• [PROBLEM DESCRIPTION]: Word for word, print the entries that follow.

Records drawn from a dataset
------------------------------------

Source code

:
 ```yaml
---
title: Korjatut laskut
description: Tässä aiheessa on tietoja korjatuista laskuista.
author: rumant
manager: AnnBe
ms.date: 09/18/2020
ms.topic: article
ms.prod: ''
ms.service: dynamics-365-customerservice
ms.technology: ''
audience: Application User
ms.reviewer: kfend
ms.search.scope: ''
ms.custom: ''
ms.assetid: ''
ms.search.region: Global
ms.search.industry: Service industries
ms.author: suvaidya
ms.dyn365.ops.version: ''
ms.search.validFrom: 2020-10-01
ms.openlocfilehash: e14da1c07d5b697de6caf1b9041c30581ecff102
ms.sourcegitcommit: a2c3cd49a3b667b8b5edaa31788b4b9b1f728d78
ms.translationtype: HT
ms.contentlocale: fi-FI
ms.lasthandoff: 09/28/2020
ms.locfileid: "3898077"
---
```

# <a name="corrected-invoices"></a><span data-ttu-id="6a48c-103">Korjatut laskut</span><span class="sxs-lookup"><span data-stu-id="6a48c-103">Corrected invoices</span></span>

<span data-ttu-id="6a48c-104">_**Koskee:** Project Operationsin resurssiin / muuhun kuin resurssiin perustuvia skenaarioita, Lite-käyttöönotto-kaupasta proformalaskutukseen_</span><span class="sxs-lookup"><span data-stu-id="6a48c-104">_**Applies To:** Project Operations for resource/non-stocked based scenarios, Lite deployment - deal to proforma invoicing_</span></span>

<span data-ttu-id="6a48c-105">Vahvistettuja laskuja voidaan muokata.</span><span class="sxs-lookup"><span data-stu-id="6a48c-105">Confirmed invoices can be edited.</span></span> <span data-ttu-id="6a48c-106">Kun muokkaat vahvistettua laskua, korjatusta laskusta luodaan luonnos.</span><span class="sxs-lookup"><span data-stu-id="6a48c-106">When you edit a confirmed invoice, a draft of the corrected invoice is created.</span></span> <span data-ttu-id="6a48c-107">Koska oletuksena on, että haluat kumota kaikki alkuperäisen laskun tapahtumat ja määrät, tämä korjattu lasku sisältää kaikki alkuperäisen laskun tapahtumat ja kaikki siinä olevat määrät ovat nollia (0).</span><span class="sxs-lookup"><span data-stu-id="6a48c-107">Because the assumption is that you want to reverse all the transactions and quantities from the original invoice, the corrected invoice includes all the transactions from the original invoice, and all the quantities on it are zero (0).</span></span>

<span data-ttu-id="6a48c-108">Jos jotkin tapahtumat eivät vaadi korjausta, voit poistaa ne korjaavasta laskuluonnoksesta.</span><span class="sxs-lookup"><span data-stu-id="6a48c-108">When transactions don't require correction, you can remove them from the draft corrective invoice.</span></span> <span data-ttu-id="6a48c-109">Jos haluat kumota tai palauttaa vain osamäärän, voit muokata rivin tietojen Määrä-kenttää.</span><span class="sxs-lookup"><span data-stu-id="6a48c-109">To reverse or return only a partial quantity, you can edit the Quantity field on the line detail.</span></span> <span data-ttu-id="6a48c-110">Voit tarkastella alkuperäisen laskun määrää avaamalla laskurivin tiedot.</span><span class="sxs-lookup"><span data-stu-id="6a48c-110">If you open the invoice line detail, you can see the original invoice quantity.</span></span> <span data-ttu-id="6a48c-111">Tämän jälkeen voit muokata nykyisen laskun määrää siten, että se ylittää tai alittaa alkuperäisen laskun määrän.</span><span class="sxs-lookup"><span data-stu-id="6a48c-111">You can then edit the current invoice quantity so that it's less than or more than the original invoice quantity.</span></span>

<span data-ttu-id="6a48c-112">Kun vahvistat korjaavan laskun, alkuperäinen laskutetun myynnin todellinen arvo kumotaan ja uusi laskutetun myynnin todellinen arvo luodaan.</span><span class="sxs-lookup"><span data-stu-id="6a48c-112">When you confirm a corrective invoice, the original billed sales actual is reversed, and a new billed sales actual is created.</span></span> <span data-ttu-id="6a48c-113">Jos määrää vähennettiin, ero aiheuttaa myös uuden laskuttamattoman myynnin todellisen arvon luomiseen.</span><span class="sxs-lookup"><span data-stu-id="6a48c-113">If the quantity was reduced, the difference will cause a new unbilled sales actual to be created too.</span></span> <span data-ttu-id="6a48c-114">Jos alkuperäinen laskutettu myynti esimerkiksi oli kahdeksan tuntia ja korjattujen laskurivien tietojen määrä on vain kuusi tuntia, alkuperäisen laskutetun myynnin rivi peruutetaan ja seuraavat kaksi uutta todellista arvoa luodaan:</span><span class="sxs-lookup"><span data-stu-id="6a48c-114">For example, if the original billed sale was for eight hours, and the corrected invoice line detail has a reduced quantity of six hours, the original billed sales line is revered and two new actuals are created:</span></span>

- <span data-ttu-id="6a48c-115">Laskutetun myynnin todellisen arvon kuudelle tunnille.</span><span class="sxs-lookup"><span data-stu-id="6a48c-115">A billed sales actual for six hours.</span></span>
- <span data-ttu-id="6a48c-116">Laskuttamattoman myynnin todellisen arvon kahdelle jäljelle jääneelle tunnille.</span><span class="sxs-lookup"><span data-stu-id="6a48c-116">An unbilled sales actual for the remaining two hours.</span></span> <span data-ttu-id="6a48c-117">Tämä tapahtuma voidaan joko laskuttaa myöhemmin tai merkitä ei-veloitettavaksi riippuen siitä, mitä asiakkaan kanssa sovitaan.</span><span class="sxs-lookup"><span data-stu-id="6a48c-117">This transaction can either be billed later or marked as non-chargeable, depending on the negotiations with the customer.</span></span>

------------------------------------

• [ANSWER TO THIS EXERCISE]:
Source code

:
 ```yaml
---
title: Korjatut laskut
description: Tässä aiheessa on tietoja korjatuista laskuista.
author: rumant
manager: AnnBe
ms.date: 09/18/2020
ms.topic: article
ms.prod: ''
ms.service: dynamics-365-customerservice
ms.technology: ''
audience: Application User
ms.reviewer: kfend
ms.search.scope: ''
ms.custom: ''
ms.assetid: ''
ms.search.region: Global
ms.search.industry: Service industries
ms.author: suvaidya
ms.dyn365.ops.version: ''
ms.search.validFrom: 2020-10-01
ms.openlocfilehash: e14da1c07d5b697de6caf1b9041c30581ecff102
ms.sourcegitcommit: a2c3cd49a3b667b8b5edaa31788b4b9b1f728d78
ms.translationtype: HT
ms.contentlocale: fi-FI
ms.lasthandoff: 09/28/2020
ms.locfileid: "3898077"
---
```

# <a name="corrected-invoices"></a><span data-ttu-id="6a48c-103">Korjatut laskut</span><span class="sxs-lookup"><span data-stu-id="6a48c-103">Corrected invoices</span></span>

<span data-ttu-id="6a48c-104">_**Koskee:** Project Operationsin resurssiin / muuhun kuin resurssiin perustuvia skenaarioita, Lite-käyttöönotto-kaupasta proformalaskutukseen_</span><span class="sxs-lookup"><span data-stu-id="6a48c-104">_**Applies To:** Project Operations for resource/non-stocked based scenarios, Lite deployment - deal to proforma invoicing_</span></span>

<span data-ttu-id="6a48c-105">Vahvistettuja laskuja voidaan muokata.</span><span class="sxs-lookup"><span data-stu-id="6a48c-105">Confirmed invoices can be edited.</span></span> <span data-ttu-id="6a48c-106">Kun muokkaat vahvistettua laskua, korjatusta laskusta luodaan luonnos.</span><span class="sxs-lookup"><span data-stu-id="6a48c-106">When you edit a confirmed invoice, a draft of the corrected invoice is created.</span></span> <span data-ttu-id="6a48c-107">Koska oletuksena on, että haluat kumota kaikki alkuperäisen laskun tapahtumat ja määrät, tämä korjattu lasku sisältää kaikki alkuperäisen laskun tapahtumat ja kaikki siinä olevat määrät ovat nollia (0).</span><span class="sxs-lookup"><span data-stu-id="6a48c-107">Because the assumption is that you want to reverse all the transactions and quantities from the original invoice, the corrected invoice includes all the transactions from the original invoice, and all the quantities on it are zero (0).</span></span>

<span data-ttu-id="6a48c-108">Jos jotkin tapahtumat eivät vaadi korjausta, voit poistaa ne korjaavasta laskuluonnoksesta.</span><span class="sxs-lookup"><span data-stu-id="6a48c-108">When transactions don't require correction, you can remove them from the draft corrective invoice.</span></span> <span data-ttu-id="6a48c-109">Jos haluat kumota tai palauttaa vain osamäärän, voit muokata rivin tietojen Määrä-kenttää.</span><span class="sxs-lookup"><span data-stu-id="6a48c-109">To reverse or return only a partial quantity, you can edit the Quantity field on the line detail.</span></span> <span data-ttu-id="6a48c-110">Voit tarkastella alkuperäisen laskun määrää avaamalla laskurivin tiedot.</span><span class="sxs-lookup"><span data-stu-id="6a48c-110">If you open the invoice line detail, you can see the original invoice quantity.</span></span> <span data-ttu-id="6a48c-111">Tämän jälkeen voit muokata nykyisen laskun määrää siten, että se ylittää tai alittaa alkuperäisen laskun määrän.</span><span class="sxs-lookup"><span data-stu-id="6a48c-111">You can then edit the current invoice quantity so that it's less than or more than the original invoice quantity.</span></span>

<span data-ttu-id="6a48c-112">Kun vahvistat korjaavan laskun, alkuperäinen laskutetun myynnin todellinen arvo kumotaan ja uusi laskutetun myynnin todellinen arvo luodaan.</span><span class="sxs-lookup"><span data-stu-id="6a48c-112">When you confirm a corrective invoice, the original billed sales actual is reversed, and a new billed sales actual is created.</span></span> <span data-ttu-id="6a48c-113">Jos määrää vähennettiin, ero aiheuttaa myös uuden laskuttamattoman myynnin todellisen arvon luomiseen.</span><span class="sxs-lookup"><span data-stu-id="6a48c-113">If the quantity was reduced, the difference will cause a new unbilled sales actual to be created too.</span></span> <span data-ttu-id="6a48c-114">Jos alkuperäinen laskutettu myynti esimerkiksi oli kahdeksan tuntia ja korjattujen laskurivien tietojen määrä on vain kuusi tuntia, alkuperäisen laskutetun myynnin rivi peruutetaan ja seuraavat kaksi uutta todellista arvoa luodaan:</span><span class="sxs-lookup"><span data-stu-id="6a48c-114">For example, if the original billed sale was for eight hours, and the corrected invoice line detail has a reduced quantity of six hours, the original billed sales line is revered and two new actuals are created:</span></span>

- <span data-ttu-id="6a48c-115">Laskutetun myynnin todellisen arvon kuudelle tunnille.</span><span class="sxs-lookup"><span data-stu-id="6a48c-115">A billed sales actual for six hours.</span></span>
- <span data-ttu-id="6a48c-116">Laskuttamattoman myynnin todellisen arvon kahdelle jäljelle jääneelle tunnille.</span><span class="sxs-lookup"><span data-stu-id="6a48c-116">An unbilled sales actual for the remaining two hours.</span></span> <span data-ttu-id="6a48c-117">Tämä tapahtuma voidaan joko laskuttaa myöhemmin tai merkitä ei-veloitettavaksi riippuen siitä, mitä asiakkaan kanssa sovitaan.</span><span class="sxs-lookup"><span data-stu-id="6a48c-117">This transaction can either be billed later or marked as non-chargeable, depending on the negotiations with the customer.</span></span>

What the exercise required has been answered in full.